----- Task data

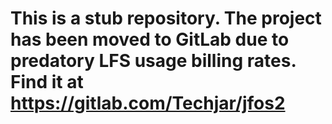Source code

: # This is a stub repository. The project has been moved to GitLab due to predatory LFS usage billing rates. Find it at https://gitlab.com/Techjar/jfos2
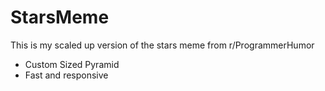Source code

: # StarsMeme
This is my scaled up version of the stars meme from r/ProgrammerHumor

- Custom Sized Pyramid
- Fast and responsive

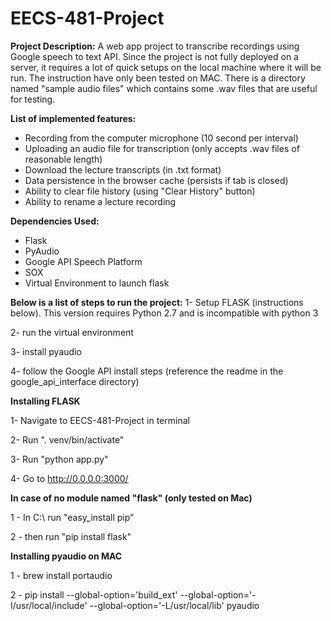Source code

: # EECS-481-Project

**Project Description:**
A web app project to transcribe recordings using Google speech to text API. Since the project is not fully deployed on a server, it requires a lot of quick setups on the local machine where it will be run. The instruction have only been tested on MAC. There is a directory named "sample audio files" which contains some .wav files that are useful for testing.

**List of implemented features:**
- Recording from the computer microphone (10 second per interval)
- Uploading an audio file for transcription (only accepts .wav files of reasonable length)
- Download the lecture transcripts (in .txt format)
- Data persistence in the browser cache (persists if tab is closed)
- Ability to clear file history (using "Clear History" button)
- Ability to rename a lecture recording


**Dependencies Used:**
- Flask
- PyAudio
- Google API Speech Platform
- SOX
- Virtual Environment to launch flask


**Below is a list of steps to run the project:**
1- Setup FLASK (instructions below). This version requires Python 2.7 and is incompatible with python 3

2- run the virtual environment

3- install pyaudio

4- follow the Google API install steps (reference the readme in the google_api_interface directory)


**Installing FLASK**

1- Navigate to EECS-481-Project in terminal

2- Run ". venv/bin/activate"

3- Run "python app.py"

4- Go to http://0.0.0.0:3000/


**In case of no module named "flask" (only tested on Mac)**

1 - In C:\ run "easy_install pip"

2 - then run "pip install flask"


**Installing pyaudio on MAC**

1 - brew install portaudio

2 - pip install --global-option='build_ext' --global-option='-I/usr/local/include' --global-option='-L/usr/local/lib' pyaudio

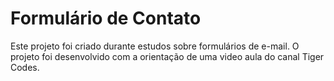 <h1>Formulário de Contato</h1>

<p>Este projeto foi criado durante estudos sobre formulários de e-mail. O projeto foi desenvolvido com a orientação de uma video aula do canal Tiger Codes.</p>
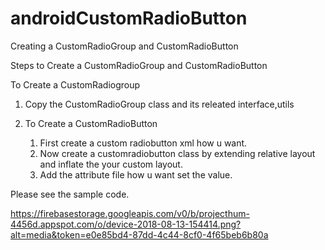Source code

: # androidCustomRadioButton
Creating a CustomRadioGroup and CustomRadioButton


Steps to Create a CustomRadioGroup and CustomRadioButton

To Create a CustomRadiogroup

1) Copy the CustomRadioGroup class and its releated interface,utils

2) To Create a CustomRadioButton
    
    1) First create a custom radiobutton xml how u want.
    2) Now create a customradiobutton class by extending relative layout and inflate the your custom layout.
    3) Add the attribute file how u want set the value.
    
Please see the sample code.   

https://firebasestorage.googleapis.com/v0/b/projecthum-4456d.appspot.com/o/device-2018-08-13-154414.png?alt=media&token=e0e85bd4-87dd-4c44-8cf0-4f65beb6b80a
    
   
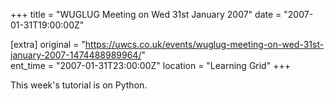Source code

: +++
title = "WUGLUG Meeting on Wed 31st January 2007"
date = "2007-01-31T19:00:00Z"

[extra]
original = "https://uwcs.co.uk/events/wuglug-meeting-on-wed-31st-january-2007-1474488989964/"    
ent_time = "2007-01-31T23:00:00Z"
location = "Learning Grid"
+++

This week's tutorial is on Python.

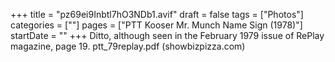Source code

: +++
title = "pz69ei9Inbtl7hO3NDb1.avif"
draft = false
tags = ["Photos"]
categories = [""]
pages = ["PTT Kooser Mr. Munch Name Sign (1978)"]
startDate = ""
+++
Ditto, although seen in the February 1979 issue of RePlay magazine, page 19. ptt_79replay.pdf (showbizpizza.com)
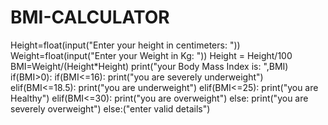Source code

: # BMI-CALCULATOR

Height=float(input("Enter your height in centimeters: "))
Weight=float(input("Enter your Weight in Kg: "))
Height = Height/100
BMI=Weight/(Height*Height)
print("your Body Mass Index is: ",BMI)
if(BMI>0):
	if(BMI<=16):
		print("you are severely underweight")
	elif(BMI<=18.5):
		print("you are underweight")
	elif(BMI<=25):
		print("you are Healthy")
	elif(BMI<=30):
		print("you are overweight")
	else: print("you are severely overweight")
else:("enter valid details")
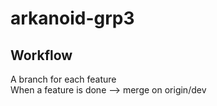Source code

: # arkanoid-grp3


## Workflow
A branch for each feature <br>
When a feature is done --> merge on origin/dev
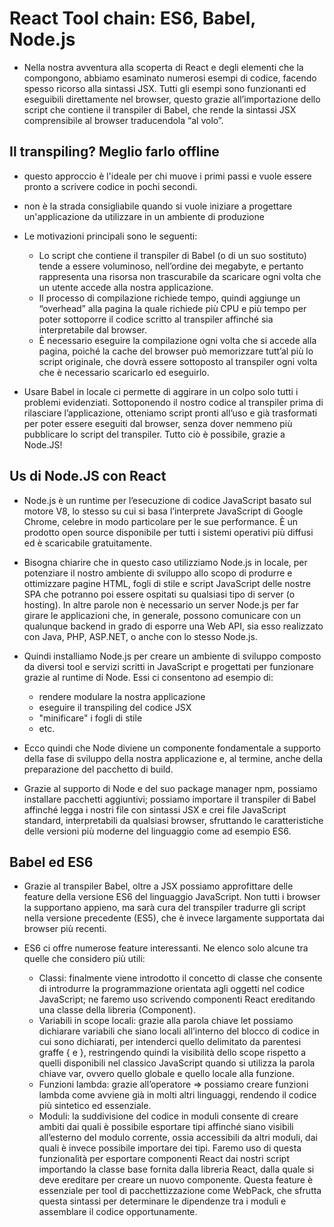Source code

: # React Tool chain: ES6, Babel, Node.js

+ Nella nostra avventura alla scoperta di React e degli elementi che la compongono, abbiamo esaminato numerosi esempi di codice, facendo spesso ricorso alla sintassi JSX. Tutti gli esempi sono funzionanti ed eseguibili direttamente nel browser, questo grazie all’importazione dello script che contiene il transpiler di Babel, che rende la sintassi JSX comprensibile al browser traducendola “al volo”.

## Il transpiling? Meglio farlo offline

+ questo approccio è l'ideale per chi muove i primi passi e vuole essere pronto a scrivere codice in pochi secondi.
+ non è la strada consigliabile quando si vuole iniziare a progettare un'applicazione da utilizzare in un ambiente di produzione

+ Le motivazioni principali sono le seguenti:
    + Lo script che contiene il transpiler di Babel (o di un suo sostituto) tende a essere voluminoso, nell’ordine dei megabyte, e pertanto rappresenta una risorsa non trascurabile da scaricare ogni volta che un utente accede alla nostra applicazione.
    + Il processo di compilazione richiede tempo, quindi aggiunge un “overhead” alla pagina la quale richiede più CPU e più tempo per poter sottoporre il codice scritto al transpiler affinché sia interpretabile dal browser.
    + È necessario eseguire la compilazione ogni volta che si accede alla pagina, poiché la cache del browser può memorizzare tutt’al più lo script originale, che dovrà essere sottoposto al transpiler ogni volta che è necessario scaricarlo ed eseguirlo.

+ Usare Babel in locale ci permette di aggirare in un colpo solo tutti i problemi evidenziati. Sottoponendo il nostro codice al transpiler prima di rilasciare l’applicazione, otteniamo script pronti all’uso e già trasformati per poter essere eseguiti dal browser, senza dover nemmeno più pubblicare lo script del transpiler. Tutto ciò è possibile, grazie a Node.JS!

## Us di Node.JS con React
+ Node.js è un runtime per l’esecuzione di codice JavaScript basato sul motore V8, lo stesso su cui si basa l’interprete JavaScript di Google Chrome, celebre in modo particolare per le sue performance. È un prodotto open source disponibile per tutti i sistemi operativi più diffusi ed è scaricabile gratuitamente.

+ Bisogna chiarire che in questo caso utilizziamo Node.js in locale, per potenziare il nostro ambiente di sviluppo allo scopo di produrre e ottimizzare pagine HTML, fogli di stile e script JavaScript delle nostre SPA che potranno poi essere ospitati su qualsiasi tipo di server (o hosting). In altre parole non è necessario un server Node.js per far girare le applicazioni che, in generale, possono comunicare con un qualunque backend in grado di esporre una Web API, sia esso realizzato con Java, PHP, ASP.NET, o anche con lo stesso Node.js.

+ Quindi installiamo Node.js per creare un ambiente di sviluppo composto da diversi tool e servizi scritti in JavaScript e progettati per funzionare grazie al runtime di Node. Essi ci consentono ad esempio di:
    + rendere modulare la nostra applicazione
    + eseguire il transpiling del codice JSX
    + "minificare" i fogli di stile
    + etc.

+ Ecco quindi che Node diviene un componente fondamentale a supporto della fase di sviluppo della nostra applicazione e, al termine, anche della preparazione del pacchetto di build.

+ Grazie al supporto di Node e del suo package manager npm, possiamo installare pacchetti aggiuntivi; possiamo importare il transpiler di Babel affinché legga i nostri file con sintassi JSX e crei file JavaScript standard, interpretabili da qualsiasi browser, sfruttando le caratteristiche delle versioni più moderne del linguaggio come ad esempio ES6.

## Babel ed ES6

+ Grazie al transpiler Babel, oltre a JSX possiamo approfittare delle feature della versione ES6 del linguaggio JavaScript. Non tutti i browser la supportano appieno, ma sarà cura del transpiler tradurre gli script nella versione precedente (ES5), che è invece largamente supportata dai browser più recenti.

+ ES6 ci offre numerose feature interessanti. Ne elenco solo alcune tra quelle che considero più utili:
    + Classi: finalmente viene introdotto il concetto di classe che consente di introdurre la programmazione orientata agli oggetti nel codice JavaScript; ne faremo uso scrivendo componenti React ereditando una classe della libreria (Component).
    + Variabili in scope locali: grazie alla parola chiave let possiamo dichiarare variabili che siano locali all’interno del blocco di codice in cui sono dichiarati, per intenderci quello delimitato da parentesi graffe { e }, restringendo quindi la visibilità dello scope rispetto a quelli disponibili nel classico JavaScript quando si utilizza la parola chiave var, ovvero quello globale e quello locale alla funzione.
    + Funzioni lambda: grazie all’operatore => possiamo creare funzioni lambda come avviene già in molti altri linguaggi, rendendo il codice più sintetico ed essenziale.
    + Moduli: la suddivisione del codice in moduli consente di creare ambiti dai quali è possibile esportare tipi affinché siano visibili all’esterno del modulo corrente, ossia accessibili da altri moduli, dai quali è invece possibile importare dei tipi. Faremo uso di questa funzionalità per esportare componenti React dai nostri script importando la classe base fornita dalla libreria React, dalla quale si deve ereditare per creare un nuovo componente. Questa feature è essenziale per tool di pacchettizzazione come WebPack, che sfrutta questa sintassi per determinare le dipendenze tra i moduli e assemblare il codice opportunamente.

----------

Return exactly the lines above from the line that has "i fogli di stile" through the line that has "pacchetto di build.", inclusive, and nothing else.

Problem solution ::
    + "minificare" i fogli di stile
    + etc.

+ Ecco quindi che Node diviene un componente fondamentale a supporto della fase di sviluppo della nostra applicazione e, al termine, anche della preparazione del pacchetto di build.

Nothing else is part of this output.